Directions -
Produce an exact copy of the lines from the line containing "Our SBI-based approach, can" through the last line of the listing below, both ends included, and nothing else.

Records supplied -

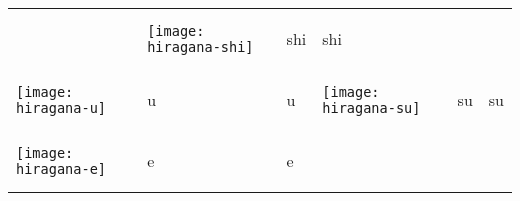\documentclass[a4paper,12pt]{extarticle}
\begin{document}
\begin{longtable}{|lll|lll|}
	                                   &
	\begin{minipage}{0.2\textwidth}
		\centerline{
			\texttt{[image: hiragana-shi]}
		}
	\end{minipage}
	                                   &
	\begin{CJK}{UTF8}{min}shi\end{CJK}
	                                   &
	shi
	\\
	\begin{minipage}{0.2\textwidth}
		\centerline{
			\texttt{[image: hiragana-u]}
		}
	\end{minipage}
	                                   &
	\begin{CJK}{UTF8}{min}u\end{CJK}
	                                   &
	u

	                                   &
	\begin{minipage}{0.2\textwidth}
		\centerline{
			\texttt{[image: hiragana-su]}
		}
	\end{minipage}
	                                   &
	\begin{CJK}{UTF8}{min}su\end{CJK}
	                                   &
	su
	\\
	\begin{minipage}{0.2\textwidth}
		\centerline{
			\texttt{[image: hiragana-e]}
		}
	\end{minipage}
	                                   &
	\begin{CJK}{UTF8}{min}e\end{CJK}
	                                   &
	e


\end{longtable}
\end{document}
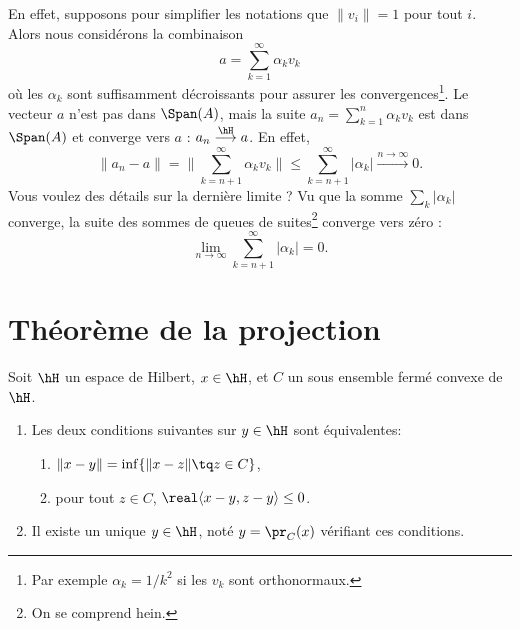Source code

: En effet, supposons pour simplifier les notations que \( \| v_i \|=1\) pour tout \( i\). Alors nous considérons la combinaison
\begin{equation}
    a=\sum_{k=1}^{\infty}\alpha_kv_k
\end{equation}
où les \( \alpha_k\) sont suffisamment décroissants pour assurer les convergences\footnote{Par exemple \( \alpha_k=1/k^2\) si les \( v_k\) sont orthonormaux.}. Le vecteur \( a\) n'est pas dans \( \Span(A)\), mais la suite \( a_n=\sum_{k=1}^{n}\alpha_kv_k\) est dans \( \Span(A)\) et converge vers \( a\) : \( a_n\stackrel{\hH}{\longrightarrow}a\). En effet,
\begin{equation}
    \| a_n-a \|=\| \sum_{k=n+1}^{\infty}\alpha_kv_k \|\leq \sum_{k=n+1}^{\infty}| \alpha_k | \stackrel{n\to\infty}{\longrightarrow}0.
\end{equation}
Vous voulez des détails sur la dernière limite ? Vu que la somme \( \sum_k| \alpha_k |\) converge, la suite des sommes de queues de suites\footnote{On se comprend hein.} converge vers zéro :
\begin{equation}
    \lim_{n\to \infty} \sum_{k=n+1}^{\infty}| \alpha_k |=0.
\end{equation}

\section{Théorème de la projection}

\begin{theorem} \label{ThoProjOrthuzcYkz}
    Soit \( \hH\) un espace de Hilbert, \( x\in \hH\), et \( C\) un sous ensemble fermé convexe de \( \hH\).
    \begin{enumerate}
        \item
            Les deux conditions suivantes sur \( y\in \hH\) sont équivalentes:
    \begin{enumerate}
        \item   \label{ETsfYCSItemi}
            \( \| x-y \|=\inf\{ \| x-z \|\tq z\in C \}\),
        \item\label{ETsfYCSItemii}
            pour tout \( z\in C\), \( \real\langle x-y, z-y\rangle \leq 0\).
    \end{enumerate}
\item
    Il existe un unique \( y\in \hH\), noté \( y=\pr_C(x)\) vérifiant ces conditions.
    \end{enumerate}
\end{theorem}

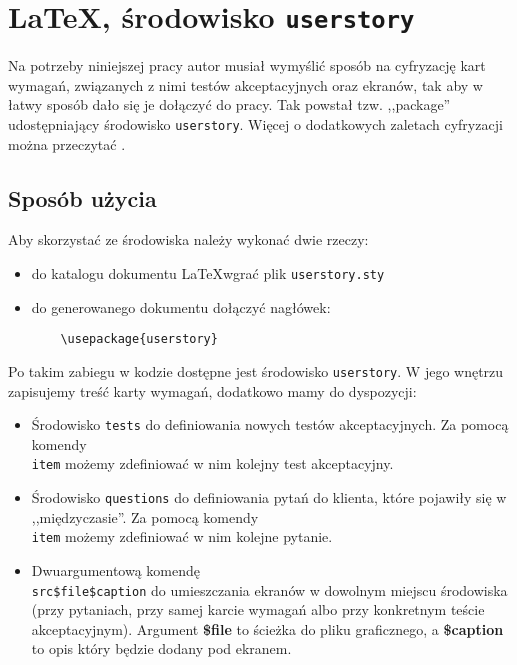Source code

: \chapter{\LaTeX, środowisko \texttt{userstory}}
\label{cha:dodatekA}

Na potrzeby niniejszej pracy autor musiał wymyślić sposób na cyfryzację kart wymagań, związanych z nimi testów akceptacyjnych oraz ekranów, tak aby w łatwy sposób dało się je dołączyć do pracy. Tak powstał tzw. ,,package'' udostępniający środowisko \texttt{userstory}. Więcej o dodatkowych zaletach cyfryzacji można przeczytać .

\section{Sposób użycia}
\label{sec:dodatekAsu}

Aby skorzystać ze środowiska należy wykonać dwie rzeczy:
\begin{itemize}
    \item do katalogu dokumentu \LaTeX wgrać plik \texttt{userstory.sty}
    \item do generowanego dokumentu dołączyć nagłówek:
    \begin{lstlisting}
    \usepackage{userstory}
    \end{lstlisting}
\end{itemize}

Po takim zabiegu w kodzie dostępne jest środowisko \texttt{userstory}. W jego wnętrzu zapisujemy treść karty wymagań, dodatkowo mamy do dyspozycji:
\begin{itemize}
    \item Środowisko \texttt{tests} do definiowania nowych testów akceptacyjnych. Za pomocą komendy \texttt{\\item} możemy zdefiniować w nim kolejny test akceptacyjny.
    \item Środowisko \texttt{questions} do definiowania pytań do klienta, które pojawiły się w ,,międzyczasie''. Za pomocą komendy \texttt{\\item} możemy zdefiniować w nim kolejne pytanie.
    \item Dwuargumentową komendę \texttt{\\src{\$file}{\$caption}} do umieszczania ekranów w dowolnym miejscu środowiska (przy pytaniach, przy samej karcie wymagań albo przy konkretnym teście akceptacyjnym). Argument \textbf{\$file} to ścieżka do pliku graficznego, a \textbf{\$caption} to opis który będzie dodany pod ekranem.
\end{itemize}

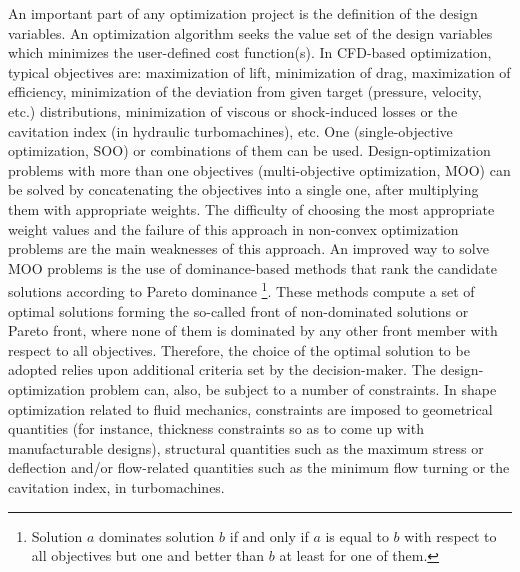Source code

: An important part of any optimization project is the definition of the design variables. An optimization algorithm seeks the value set of the design variables which minimizes the user-defined cost function(s).  In CFD-based optimization, typical objectives are: maximization of lift,  minimization of drag,  maximization of efficiency, minimization of the deviation from given target (pressure, velocity, etc.) distributions, minimization of viscous or shock-induced losses or the cavitation index (in hydraulic turbomachines), etc. One (single-objective optimization, SOO) or combinations of them can be used. Design-optimization problems with more than one objectives (multi-objective optimization, MOO) can be solved by concatenating the objectives into a single one, after multiplying them with appropriate weights. The difficulty of choosing the most appropriate weight values and the failure of this approach in non-convex optimization problems are the main weaknesses of this approach.  An improved way to solve MOO problems is the use of dominance-based methods that rank the candidate solutions according to Pareto dominance \footnote{Solution $a$ dominates solution $b$ if and only if $a$ is equal to $b$ with respect to all objectives but one and better than $b$ at least for one of them.}. These methods compute a set of optimal solutions forming the so-called front of non-dominated solutions or Pareto front, where none of them is dominated by any other front member with respect to all objectives.  Therefore, the choice of the optimal solution to be adopted relies upon additional criteria set by the decision-maker.  The design-optimization problem can, also, be subject to a number of constraints. In shape optimization related to fluid mechanics, constraints are imposed to geometrical quantities (for instance, thickness constraints so as to come up with manufacturable designs), structural quantities such as the maximum stress or deflection and/or flow-related quantities such as the minimum flow turning or the cavitation index, in turbomachines.          

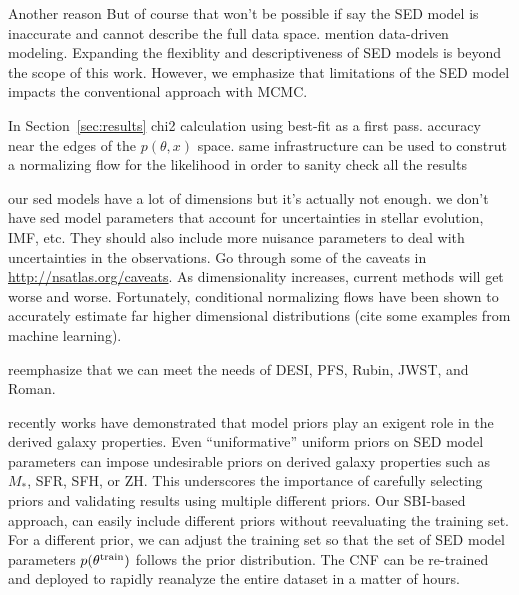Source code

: Another reason 
But of course that won't be possible if say the SED model is inaccurate and
cannot describe the full data space.  
mention data-driven modeling. 
Expanding the flexiblity and descriptiveness of SED models is beyond the scope
of this work. 
However, we emphasize that limitations of the SED model impacts the
conventional approach with MCMC. 

In Section~\ref{sec:results}
chi2 calculation using best-fit as a first pass. 
accuracy near the edges of the $p(\theta, x)$ space. same infrastructure can be
used to construt a normalizing flow for the likelihood in order to sanity check
all the results 

our sed models have a lot of dimensions but it's actually not enough. 
we don't have sed model parameters that account for uncertainties in stellar
evolution, IMF, etc. 
They should also include more nuisance parameters to deal with uncertainties in
the observations. 
Go through some of the caveats in \url{http://nsatlas.org/caveats}. 
As dimensionality increases, current methods will get worse and worse. 
Fortunately, conditional normalizing flows have been shown to accurately
estimate far higher dimensional distributions (cite some examples from machine
learning). 

reemphasize that we can meet the needs of DESI, PFS, Rubin, JWST, and Roman. 

recently works have demonstrated that model priors play an exigent role in the
derived galaxy properties. 
Even ``uniformative'' uniform priors on SED model parameters can impose
undesirable priors on derived galaxy properties such as $M_*$, SFR, SFH, or
ZH.
This underscores the importance of carefully selecting priors and validating
results using multiple different priors. 
Our SBI-based approach, can easily include different priors without
reevaluating the training set.
For a different prior, we can adjust the training set so that the set of SED
model parameters $p(\theta^{\rm train})$ follows the prior distribution. 
The CNF can be re-trained and deployed to rapidly reanalyze the entire dataset
in a matter of hours.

Response -
Our SBI-based approach, can easily include different priors without
reevaluating the training set.
For a different prior, we can adjust the training set so that the set of SED
model parameters $p(\theta^{\rm train})$ follows the prior distribution. 
The CNF can be re-trained and deployed to rapidly reanalyze the entire dataset
in a matter of hours.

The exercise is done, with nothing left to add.